Soon after her SSLC, she was sent to her aunt’s house in Madikeri to pursue her PUC. Though she went with an interest to enjoy the environment and have a good student life, the scene was different. She came across a few bitter incidents and she then landed in Bengaluru. From a very young age, she loved books on literature. Suman was introduced to Agni Sridhar which proved to be a turning point in her life. He taught her everything that life necessitated and filled courage in her. Knowing her abilities, he suggested and made her watch films of various genres and read books of various eminent authors. That’s when she got an opportunity to write biographies of three great personalities of Sandalwood. She wrote biographies of Dwarakish, Lokesh and Vajramuni. Meeting these legendary persons gave her a vast experience on filmmaking journey.
She later worked and designed in the critically acclaimed film Aa Dinagalu, she also penned lyrics for a song composed by music maestro Ilayaraja.

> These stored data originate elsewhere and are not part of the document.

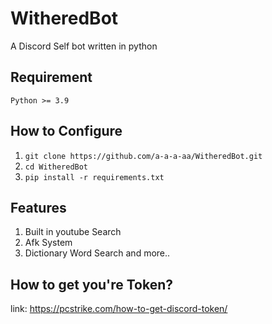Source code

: # WitheredBot
A Discord Self bot written in python 
## Requirement
`Python >= 3.9`
## How to Configure
1. `git clone https://github.com/a-a-a-aa/WitheredBot.git`
2. `cd WitheredBot`
3. `pip install -r requirements.txt`

## Features
1. Built in youtube Search
2. Afk System
3. Dictionary Word Search and more..

## How to get you're Token?
link: https://pcstrike.com/how-to-get-discord-token/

She was the very first woman lyricist to pen lyrics for Ilayaraja’s music. Her career in the filmmaking started with Slum Bala and then Kallara Santhe starring Yash in the lead. She took people by surprise when she made Edegarike’, a story revolving round the underworld. This bold move gave her a huge success and the whole Indian film industry praised her for the movie. Suman has augmented day by day to taste the pinch of success and at present she has made a film based on a short story of legendary writer K P Poornachandra Tejaswi titled ‘Kiragoorina Gayyaligalu’. The film is all set to release on March 11. Like always, she has tried to portray the society through her relentless, uncompromising human emotions. From a small village called Kittur to whatever she is today, it has been a colourful journey for Suman.
How difficult is it for you to make movies based on novels?
I always try to engage myself in making movies that are close to real life incidents. These plots give a challenging atmosphere. As you know, I am an ardent fan of reading. This has made me believe that if I make films based on novels, it not only involves the audience but all provokes them think beyond what they see on the big screen. But making such films is not an easy task, we need to work and mould it into a filmy format and fill emotions in it. It pays to work in this direction.
When you look back, how do you feel your filmmaking journey is?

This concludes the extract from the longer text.